## THE TASK
Whenever the string "depois" turns up in a line below, that line should be copied.

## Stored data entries
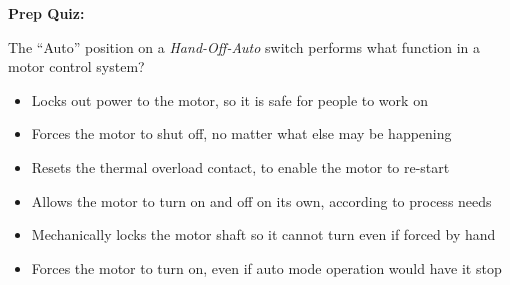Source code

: \vfil \eject

\noindent
{\bf Prep Quiz:}

The ``Auto'' position on a {\it Hand-Off-Auto} switch performs what function in a motor control system?

\begin{itemize}
\item{} Locks out power to the motor, so it is safe for people to work on
\vskip 5pt 
\item{} Forces the motor to shut off, no matter what else may be happening
\vskip 5pt 
\item{} Resets the thermal overload contact, to enable the motor to re-start
\vskip 5pt 
\item{} Allows the motor to turn on and off on its own, according to process needs
\vskip 5pt 
\item{} Mechanically locks the motor shaft so it cannot turn even if forced by hand
\vskip 5pt 
\item{} Forces the motor to turn on, even if auto mode operation would have it stop
\end{itemize}



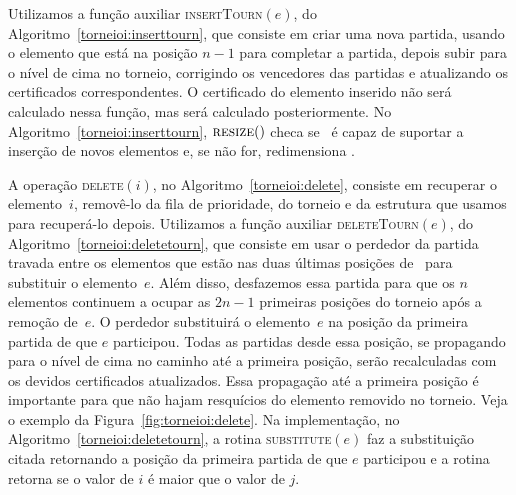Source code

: 

Utilizamos a função auxiliar \textsc{insertTourn}$(e)$, do Algoritmo~\ref{torneioi:inserttourn},
que consiste em criar uma nova partida, usando o elemento que está na posição $n-1$ para completar
a partida, depois subir para o nível de cima no torneio, corrigindo os vencedores das partidas e
atualizando os certificados correspondentes.
O certificado do elemento inserido não será calculado nessa função, mas será calculado
posteriormente.
No Algoritmo~\ref{torneioi:inserttourn}, $\textsc{resize}()$ checa se \torneio~é capaz de suportar
a inserção de novos elementos e, se não for, redimensiona \torneio.





A operação \textsc{delete}$(i)$, no Algoritmo~\ref{torneioi:delete}, consiste em recuperar o
elemento~$i$, removê-lo da fila de prioridade, do torneio e da estrutura que usamos para
recuperá-lo depois.
Utilizamos a função auxiliar \textsc{deleteTourn}$(e)$, do Algoritmo~\ref{torneioi:deletetourn},
que consiste em usar o perdedor da partida travada entre os elementos que estão nas duas últimas
posições de \torneio~para substituir o elemento~$e$.
Além disso, desfazemos essa partida para que os $n$ elementos continuem a ocupar as $2n - 1$
primeiras posições do torneio após a remoção de~$e$.
O perdedor substituirá o elemento~$e$ na posição da primeira partida de que $e$ participou.
Todas as partidas desde essa posição, se propagando para o nível de cima no caminho até a primeira
posição, serão recalculadas com os devidos certificados atualizados.
Essa propagação até a primeira posição é importante para que não hajam resquícios do elemento
removido no torneio.
Veja o exemplo da Figura~\ref{fig:torneioi:delete}.
Na implementação, no Algoritmo~\ref{torneioi:deletetourn}, a rotina \textsc{substitute}$(e)$ faz a
substituição citada retornando a posição da primeira partida de que $e$ participou e a rotina
 retorna se o valor de $i$ é maior que o valor de $j$.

## TASK ANSWER
a partida, depois subir para o nível de cima no torneio, corrigindo os vencedores das partidas e
recuperá-lo depois.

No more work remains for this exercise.